Collected data:
=====
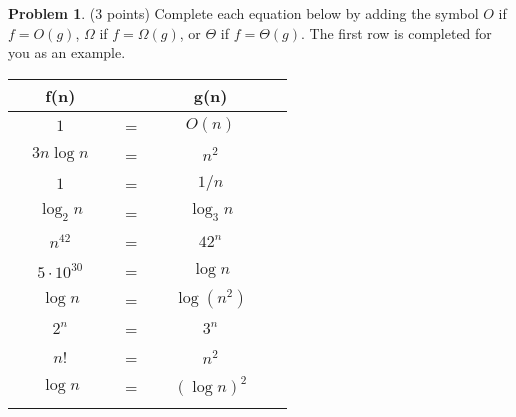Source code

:\documentclass[10pt]{article}
\theoremstyle{definition}
\newtheorem{problem}{Problem}
\begin{document}
\newpage
\begin{problem}
(3 points)
    Complete each equation below by adding the symbol $O$ if $f=O(g)$, $\Omega$ if $f=\Omega(g)$, or $\Theta$ if $f=\Theta(g)$.  
    The first row is completed for you as an example.

{\renewcommand{\arraystretch}{4.4}
\begin{tabular}{c c c c c c}
    & f(n) &~\hspace{0.5in}~$ $~\hspace{0.5in}~& g(n) &\\
    \hline
    & $1$ & ~\hspace{0.5in}~$=$~\hspace{0.5in}~  & $O(n)$ &  &\\
    \arrayrulecolor{gray}\hline
    & $3 n\log n$ & ~\hspace{0.5in}~$=$~\hspace{0.5in}~  & $n^2$ &  &\\
    \arrayrulecolor{gray}\hline
    & $1$ & ~\hspace{0.5in}~$=$~\hspace{0.5in}~  & $1/n$ &  &\\
    \arrayrulecolor{gray}\hline
    & $\log_2 n$ & ~\hspace{0.5in}~$=$~\hspace{0.5in}~  & $\log_3 n$ &  &\\
    \arrayrulecolor{gray}\hline
    & $n^{42}$ & ~\hspace{0.5in}~$=$~\hspace{0.5in}~  & $42^n$ &  &\\
    \arrayrulecolor{gray}\hline
    & $5\cdot10^{30}$ & ~\hspace{0.5in}~$=$~\hspace{0.5in}~  & $\log n$ &  &\\
    \arrayrulecolor{gray}\hline
    & $\log n$ & ~\hspace{0.5in}~$=$~\hspace{0.5in}~  & $\log (n^2)$ &  &\\
    \arrayrulecolor{gray}\hline
    & $2^n$ & ~\hspace{0.5in}~$=$~\hspace{0.5in}~  & $3^n$ &  &\\
    \arrayrulecolor{gray}\hline
    & $n!$ & ~\hspace{0.5in}~$=$~\hspace{0.5in}~  & $n^2$ &  &\\
    \arrayrulecolor{gray}\hline
    & $\log n$ & ~\hspace{0.5in}~$=$~\hspace{0.5in}~  & $(\log n)^2$ &  &\\
    \arrayrulecolor{gray}\hline


\end{tabular}}
\end{problem}
\end{document}
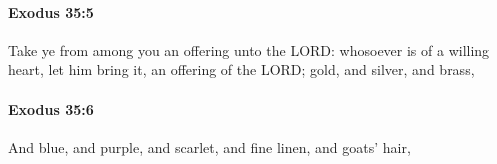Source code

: 		\paragraph{Exodus 35:5} %
			\label{EXODUS-35-5}

			Take ye from among you an offering unto the LORD: whosoever is of a willing heart, let him bring it, an offering of the LORD; gold, and silver, and brass,


		\paragraph{Exodus 35:6} %
			\label{EXODUS-35-6}

			And blue, and purple, and scarlet, and fine linen, and goats' hair,


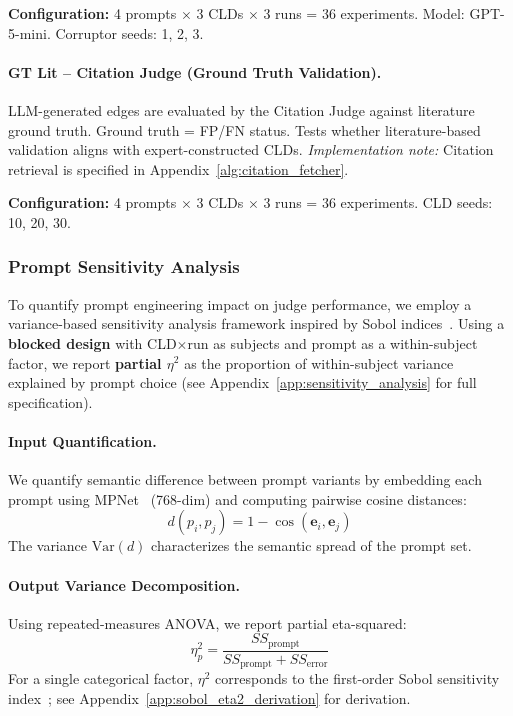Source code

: \textbf{Configuration:} 4 prompts $\times$ 3 CLDs $\times$ 3 runs = 36 experiments. Model: GPT-5-mini. Corruptor seeds: 1, 2, 3.

\paragraph{GT Lit -- Citation Judge (Ground Truth Validation).}
LLM-generated edges are evaluated by the Citation Judge against literature ground truth. Ground truth = FP/FN status. Tests whether literature-based validation aligns with expert-constructed CLDs.
\textit{Implementation note:} Citation retrieval is specified in Appendix~\ref{alg:citation_fetcher}.

\textbf{Configuration:} 4 prompts $\times$ 3 CLDs $\times$ 3 runs = 36 experiments. CLD seeds: 10, 20, 30.

\subsubsection{Prompt Sensitivity Analysis}
\label{sec:rq1a_sensitivity}

To quantify prompt engineering impact on judge performance, we employ a variance-based sensitivity analysis framework inspired by Sobol indices~\cite{sobol1993sensitivity}. Using a \textbf{blocked design} with CLD$\times$run as subjects and prompt as a within-subject factor, we report \textbf{partial $\eta^2$} as the proportion of within-subject variance explained by prompt choice (see Appendix~\ref{app:sensitivity_analysis} for full specification).

\paragraph{Input Quantification.}
We quantify semantic difference between prompt variants by embedding each prompt using MPNet~\cite{song2020mpnet} (768-dim) and computing pairwise cosine distances:
\begin{equation}
d(p_i, p_j) = 1 - \cos(\mathbf{e}_i, \mathbf{e}_j)
\end{equation}
The variance $\text{Var}(d)$ characterizes the semantic spread of the prompt set.

\paragraph{Output Variance Decomposition.}
Using repeated-measures ANOVA, we report partial eta-squared:
\begin{equation}
\eta^2_p = \frac{SS_{\text{prompt}}}{SS_{\text{prompt}} + SS_{\text{error}}}
\end{equation}
For a single categorical factor, $\eta^2$ corresponds to the first-order Sobol sensitivity index~\cite{saltelli2010variance}; see Appendix~\ref{app:sobol_eta2_derivation} for derivation.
=====
» **YOUR GOAL**
Please transcribe exactly the lines from the start of the records through the line containing "Lit -- Citation", leaving the pictures out.

» **FINISHED TASK**
Source code

:\documentclass[10pt]{article}
\theoremstyle{definition}
\newtheorem{problem}{Problem}
\begin{document}
\newpage
\begin{problem}
(3 points)
    Complete each equation below by adding the symbol $O$ if $f=O(g)$, $\Omega$ if $f=\Omega(g)$, or $\Theta$ if $f=\Theta(g)$.  
    The first row is completed for you as an example.

{\renewcommand{\arraystretch}{4.4}
\begin{tabular}{c c c c c c}
    & f(n) &~\hspace{0.5in}~$ $~\hspace{0.5in}~& g(n) &\\
    \hline
    & $1$ & ~\hspace{0.5in}~$=$~\hspace{0.5in}~  & $O(n)$ &  &\\
    \arrayrulecolor{gray}\hline
    & $3 n\log n$ & ~\hspace{0.5in}~$=$~\hspace{0.5in}~  & $n^2$ &  &\\
    \arrayrulecolor{gray}\hline
    & $1$ & ~\hspace{0.5in}~$=$~\hspace{0.5in}~  & $1/n$ &  &\\
    \arrayrulecolor{gray}\hline
    & $\log_2 n$ & ~\hspace{0.5in}~$=$~\hspace{0.5in}~  & $\log_3 n$ &  &\\
    \arrayrulecolor{gray}\hline
    & $n^{42}$ & ~\hspace{0.5in}~$=$~\hspace{0.5in}~  & $42^n$ &  &\\
    \arrayrulecolor{gray}\hline
    & $5\cdot10^{30}$ & ~\hspace{0.5in}~$=$~\hspace{0.5in}~  & $\log n$ &  &\\
    \arrayrulecolor{gray}\hline
    & $\log n$ & ~\hspace{0.5in}~$=$~\hspace{0.5in}~  & $\log (n^2)$ &  &\\
    \arrayrulecolor{gray}\hline
    & $2^n$ & ~\hspace{0.5in}~$=$~\hspace{0.5in}~  & $3^n$ &  &\\
    \arrayrulecolor{gray}\hline
    & $n!$ & ~\hspace{0.5in}~$=$~\hspace{0.5in}~  & $n^2$ &  &\\
    \arrayrulecolor{gray}\hline
    & $\log n$ & ~\hspace{0.5in}~$=$~\hspace{0.5in}~  & $(\log n)^2$ &  &\\
    \arrayrulecolor{gray}\hline


\end{tabular}}
\end{problem}
\end{document}
Source code

: 		\paragraph{Exodus 35:5} %
			\label{EXODUS-35-5}

			Take ye from among you an offering unto the LORD: whosoever is of a willing heart, let him bring it, an offering of the LORD; gold, and silver, and brass,


		\paragraph{Exodus 35:6} %
			\label{EXODUS-35-6}

			And blue, and purple, and scarlet, and fine linen, and goats' hair,


Source code

: \textbf{Configuration:} 4 prompts $\times$ 3 CLDs $\times$ 3 runs = 36 experiments. Model: GPT-5-mini. Corruptor seeds: 1, 2, 3.

\paragraph{GT Lit -- Citation Judge (Ground Truth Validation).}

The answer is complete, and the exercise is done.